Retype each entry exactly as written, and keep the pictures out of the copy.
=== Data records ===
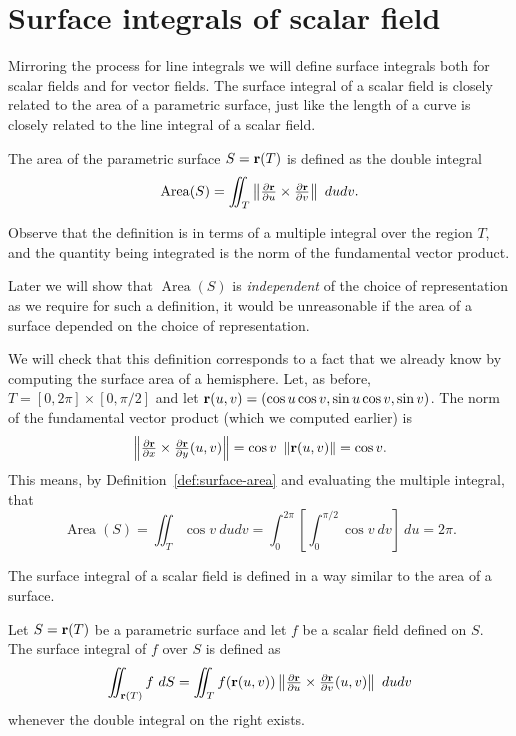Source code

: \section{Surface integrals of scalar field}

Mirroring the process for line integrals we will define surface integrals both for scalar fields and for vector fields.
The surface integral of a scalar field is closely related to the area of a parametric surface, just like the length of a curve is closely related to the line integral of a scalar field.

\begin{definition}%
    \label{def:surface-area}
    The area of the parametric surface \(S = \mathbf{r}(T)\) is defined as the double integral
    \[
        \operatorname{Area}(S) = \iint_{T} \left\|\tfrac{\partial \mathbf{r}}{\partial u} \times \tfrac{\partial \mathbf{r}}{\partial v}\right\| \ du dv.
    \]
\end{definition}

Observe that the definition is in terms of a multiple integral over the region \(T\), and the quantity being integrated is the norm of the fundamental vector product.

Later we will show that \(\operatorname{Area}(S)\) is \emph{independent} of the choice of representation as we require for such a definition, it would be unreasonable if the area of a surface depended on the choice of representation.

We will check that this definition corresponds to a fact that we already know by computing the surface area of a hemisphere.
Let, as before, \( T = [0,2\pi]\times [0,\pi/2]\)
and let \(\mathbf{r}(u,v) = (\cos u \cos v, \sin u \cos v, \sin v)\).
The norm of the fundamental vector product (which we computed earlier) is
\[
    \left\|\tfrac{\partial \mathbf{r}}{\partial x} \times \tfrac{\partial \mathbf{r}}{\partial y}(u,v)\right\|
    = \cos v \  \left\|\mathbf{r}(u,v)\right\| = {\cos v}.
\]
This means, by Definition~\ref{def:surface-area} and evaluating the multiple integral, that
\[
    \operatorname{Area}(S)= \iint_{T} \cos v \ du dv
    = \int_{0}^{2\pi} \left[\int_{0}^{\pi/2} {\cos v} \ dv \right] \ du = {2\pi}.
\]


The surface integral of a scalar field is defined in a way similar to the area of a surface.

\begin{definition}%
    \label{def:surf-int-scalar}
    Let \(S = \mathbf{r}(T)\) be a parametric surface and let \(f\) be a scalar field defined on \(S\).
    The surface integral of \(f\) over \(S\) is defined as
    \[
        \iint_{\mathbf{r}(T)} f \ dS
        = \iint_{T} f(\mathbf{r}(u,v))  \left\|\tfrac{\partial \mathbf{r}}{\partial u} \times \tfrac{\partial \mathbf{r}}{\partial v}(u,v)\right\| \ du dv
    \]
    whenever the double integral on the right exists.
\end{definition}

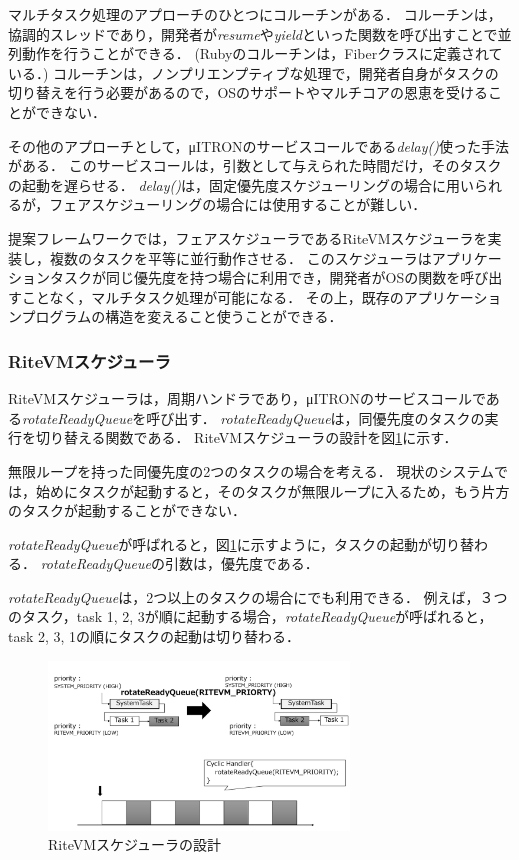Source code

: \documentclass[submit,techrep]{ipsj}
\begin{document}
マルチタスク処理のアプローチのひとつにコルーチンがある．
コルーチンは，協調的スレッドであり，開発者が{\it resume}や{\it yield}といった関数を呼び出すことで並列動作を行うことができる．
(Rubyのコルーチンは，Fiberクラス\cite{url:co-routine}に定義されている．)
コルーチンは，ノンプリエンプティブな処理で，開発者自身がタスクの切り替えを行う必要があるので，OSのサポートやマルチコアの恩恵を受けることができない．

その他のアプローチとして，μITRONのサービスコールである{\it delay()}使った手法がある．
このサービスコールは，引数として与えられた時間だけ，そのタスクの起動を遅らせる．
{\it delay()}は，固定優先度スケジューリングの場合に用いられるが，フェアスケジューリングの場合には使用することが難しい．

提案フレームワークでは，フェアスケジューラであるRiteVMスケジューラを実装し，複数のタスクを平等に並行動作させる．
このスケジューラはアプリケーションタスクが同じ優先度を持つ場合に利用でき，開発者がOSの関数を呼び出すことなく，マルチタスク処理が可能になる．
その上，既存のアプリケーションプログラムの構造を変えること使うことができる． 

\subsubsection{RiteVMスケジューラ}
RiteVMスケジューラは，周期ハンドラであり，μITRONのサービスコールである{\it rotateReadyQueue}を呼び出す．
{\it rotateReadyQueue}は，同優先度のタスクの実行を切り替える関数である．
RiteVMスケジューラの設計を図\ref{fig:rotateReadyQueue}に示す．

無限ループを持った同優先度の2つのタスクの場合を考える．
現状のシステムでは，始めにタスクが起動すると，そのタスクが無限ループに入るため，もう片方のタスクが起動することができない．

{\it rotateReadyQueue}が呼ばれると，図\ref{fig:rotateReadyQueue}に示すように，タスクの起動が切り替わる．
{\it rotateReadyQueue}の引数は，優先度である．

{\it rotateReadyQueue}は，2つ以上のタスクの場合にでも利用できる．
例えば，３つのタスク，task 1, 2, 3が順に起動する場合，{\it rotateReadyQueue}が呼ばれると，task 2, 3, 1の順にタスクの起動は切り替わる．

\begin{figure}[t]
    \centering
    \includegraphics[width=8cm,clip]{../EMSOFT2016/figure/rotateReadyQueue.pdf}
    \caption{RiteVMスケジューラの設計}
    \label{fig:rotateReadyQueue}
\end{figure} 
 
\end{document}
===
- [Solution to this exercise]:
Source code

: \section{Surface integrals of scalar field}

Mirroring the process for line integrals we will define surface integrals both for scalar fields and for vector fields.
The surface integral of a scalar field is closely related to the area of a parametric surface, just like the length of a curve is closely related to the line integral of a scalar field.

\begin{definition}%
    \label{def:surface-area}
    The area of the parametric surface \(S = \mathbf{r}(T)\) is defined as the double integral
    \[
        \operatorname{Area}(S) = \iint_{T} \left\|\tfrac{\partial \mathbf{r}}{\partial u} \times \tfrac{\partial \mathbf{r}}{\partial v}\right\| \ du dv.
    \]
\end{definition}

Observe that the definition is in terms of a multiple integral over the region \(T\), and the quantity being integrated is the norm of the fundamental vector product.

Later we will show that \(\operatorname{Area}(S)\) is \emph{independent} of the choice of representation as we require for such a definition, it would be unreasonable if the area of a surface depended on the choice of representation.

We will check that this definition corresponds to a fact that we already know by computing the surface area of a hemisphere.
Let, as before, \( T = [0,2\pi]\times [0,\pi/2]\)
and let \(\mathbf{r}(u,v) = (\cos u \cos v, \sin u \cos v, \sin v)\).
The norm of the fundamental vector product (which we computed earlier) is
\[
    \left\|\tfrac{\partial \mathbf{r}}{\partial x} \times \tfrac{\partial \mathbf{r}}{\partial y}(u,v)\right\|
    = \cos v \  \left\|\mathbf{r}(u,v)\right\| = {\cos v}.
\]
This means, by Definition~\ref{def:surface-area} and evaluating the multiple integral, that
\[
    \operatorname{Area}(S)= \iint_{T} \cos v \ du dv
    = \int_{0}^{2\pi} \left[\int_{0}^{\pi/2} {\cos v} \ dv \right] \ du = {2\pi}.
\]


The surface integral of a scalar field is defined in a way similar to the area of a surface.

\begin{definition}%
    \label{def:surf-int-scalar}
    Let \(S = \mathbf{r}(T)\) be a parametric surface and let \(f\) be a scalar field defined on \(S\).
    The surface integral of \(f\) over \(S\) is defined as
    \[
        \iint_{\mathbf{r}(T)} f \ dS
        = \iint_{T} f(\mathbf{r}(u,v))  \left\|\tfrac{\partial \mathbf{r}}{\partial u} \times \tfrac{\partial \mathbf{r}}{\partial v}(u,v)\right\| \ du dv
    \]
    whenever the double integral on the right exists.
\end{definition}

Source code

: \documentclass[submit,techrep]{ipsj}
\begin{document}
マルチタスク処理のアプローチのひとつにコルーチンがある．
コルーチンは，協調的スレッドであり，開発者が{\it resume}や{\it yield}といった関数を呼び出すことで並列動作を行うことができる．
(Rubyのコルーチンは，Fiberクラス\cite{url:co-routine}に定義されている．)
コルーチンは，ノンプリエンプティブな処理で，開発者自身がタスクの切り替えを行う必要があるので，OSのサポートやマルチコアの恩恵を受けることができない．

その他のアプローチとして，μITRONのサービスコールである{\it delay()}使った手法がある．
このサービスコールは，引数として与えられた時間だけ，そのタスクの起動を遅らせる．
{\it delay()}は，固定優先度スケジューリングの場合に用いられるが，フェアスケジューリングの場合には使用することが難しい．

提案フレームワークでは，フェアスケジューラであるRiteVMスケジューラを実装し，複数のタスクを平等に並行動作させる．
このスケジューラはアプリケーションタスクが同じ優先度を持つ場合に利用でき，開発者がOSの関数を呼び出すことなく，マルチタスク処理が可能になる．
その上，既存のアプリケーションプログラムの構造を変えること使うことができる． 

\subsubsection{RiteVMスケジューラ}
RiteVMスケジューラは，周期ハンドラであり，μITRONのサービスコールである{\it rotateReadyQueue}を呼び出す．
{\it rotateReadyQueue}は，同優先度のタスクの実行を切り替える関数である．
RiteVMスケジューラの設計を図\ref{fig:rotateReadyQueue}に示す．

無限ループを持った同優先度の2つのタスクの場合を考える．
現状のシステムでは，始めにタスクが起動すると，そのタスクが無限ループに入るため，もう片方のタスクが起動することができない．

{\it rotateReadyQueue}が呼ばれると，図\ref{fig:rotateReadyQueue}に示すように，タスクの起動が切り替わる．
{\it rotateReadyQueue}の引数は，優先度である．

{\it rotateReadyQueue}は，2つ以上のタスクの場合にでも利用できる．
例えば，３つのタスク，task 1, 2, 3が順に起動する場合，{\it rotateReadyQueue}が呼ばれると，task 2, 3, 1の順にタスクの起動は切り替わる．

\begin{figure}[t]
    \centering
    \includegraphics[width=8cm,clip]{../EMSOFT2016/figure/rotateReadyQueue.pdf}
    \caption{RiteVMスケジューラの設計}
    \label{fig:rotateReadyQueue}
\end{figure} 
 
\end{document}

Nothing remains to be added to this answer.